In an action, inter alia, for a judgment declaring the respective rights of the parties under a certain insurance policy, the plaintiffs appeal from an order and judgment (one paper) of the Supreme Court, Queens County (Grays, J.), entered April 17, 2007, which granted the motion of the defendant Nationwide Mutual Fire Insurance Company for summary judgment declaring that it is not obligated to defend the defendant Hector Sburlati in an underlying personal injury action entitled Desir v. Sburlati, commenced in the Supreme Court, Queens County, under Index No. 19290/99, and declared that the defendant Nationwide Mutual Fire Insurance Company is not so obligated.

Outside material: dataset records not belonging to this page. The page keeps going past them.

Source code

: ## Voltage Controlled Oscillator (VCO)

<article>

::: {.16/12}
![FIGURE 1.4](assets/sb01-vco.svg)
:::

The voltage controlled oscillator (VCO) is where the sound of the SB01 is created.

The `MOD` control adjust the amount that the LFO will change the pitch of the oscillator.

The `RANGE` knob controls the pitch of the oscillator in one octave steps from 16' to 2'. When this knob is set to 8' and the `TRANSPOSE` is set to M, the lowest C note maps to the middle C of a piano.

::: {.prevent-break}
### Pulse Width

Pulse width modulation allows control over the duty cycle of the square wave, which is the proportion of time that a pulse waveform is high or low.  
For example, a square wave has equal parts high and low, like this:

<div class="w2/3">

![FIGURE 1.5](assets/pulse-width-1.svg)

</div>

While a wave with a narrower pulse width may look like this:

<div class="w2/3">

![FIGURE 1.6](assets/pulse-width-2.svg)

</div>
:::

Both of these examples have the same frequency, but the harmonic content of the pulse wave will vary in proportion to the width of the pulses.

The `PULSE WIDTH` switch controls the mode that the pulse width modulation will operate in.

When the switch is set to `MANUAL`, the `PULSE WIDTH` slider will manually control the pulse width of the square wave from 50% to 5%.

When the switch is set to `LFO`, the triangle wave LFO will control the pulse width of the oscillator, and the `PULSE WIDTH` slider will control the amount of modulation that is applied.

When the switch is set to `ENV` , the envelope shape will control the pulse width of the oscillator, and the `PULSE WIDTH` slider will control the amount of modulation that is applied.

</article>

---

ORDERED that the order and judgment is affirmed, with costs.
The assault alleged in the underlying action is an intentional act, which does not constitute an “occurrence” within the meaning of the policy issued by the defendant Nationwide Mutual Fire Insurance Company (hereinafter the insurer) to the defendant Hector Sburlati (hereinafter the insured), which defines “occurrence” as a “bodily injury or property damage resulting from an accident, including continuous or repeated exposure to the same general condition” (see Diviney v. Aetna Life & Cas. Co., 257 A.D.2d 643, 643-644, 682 N.Y.S.2d 675; Tomain v. Allstate Ins. Co., 238 A.D.2d 774, 656 N.Y.S.2d 470; Board of Educ. of E. Syracuse-Minoa Cent. School Dist. v. Continental Ins. Co., 198 A.D.2d 816, 816-817, 604 N.Y.S.2d 399). Further, the inclusion in the underlying complaint of causes of action sounding in negligence and alleging carelessness does not alter the fact that “the operative act giving rise to any recovery is the assault” (Mount Vernon Fire Ins. Co. v. Creative Hous., 88 N.Y.2d 347, 352, 645 N.Y.S.2d 433, 668 N.E.2d 404; see Public Serv. Mut. Ins. Co. v. Camp Raleigh, 233 A.D.2d 273, 650 N.Y.S.2d 136).
Inasmuch as there is no legal basis upon which the insurer can be held liable for coverage, there is no obligation to provide a defense or to indemnify the insured (see Zappone v. Home Ins. Co., 55 N.Y.2d 131, 138, 447 N.Y.S.2d 911, 432 N.E.2d 783; Spoor-Lasher Co. v. Aetna Cas. & Sur. Co., 39 N.Y.2d 875, 876, 386 N.Y.S.2d 221, 352 N.E.2d 139; Green Chimneys School for Little Folk v. National Union Fire Ins. Co. of Pittsburgh, Pa., 244 A.D.2d 387, 664 N.Y.S.2d 320). In any event, coverage for the insured's conduct is also barred by the policy's exclusionary clause for intentional acts. Accordingly, the Supreme Court properly determined that the insurer had no duty to provide a defense to the insured or to indemnify him in the underlying action to recover damages for the assault.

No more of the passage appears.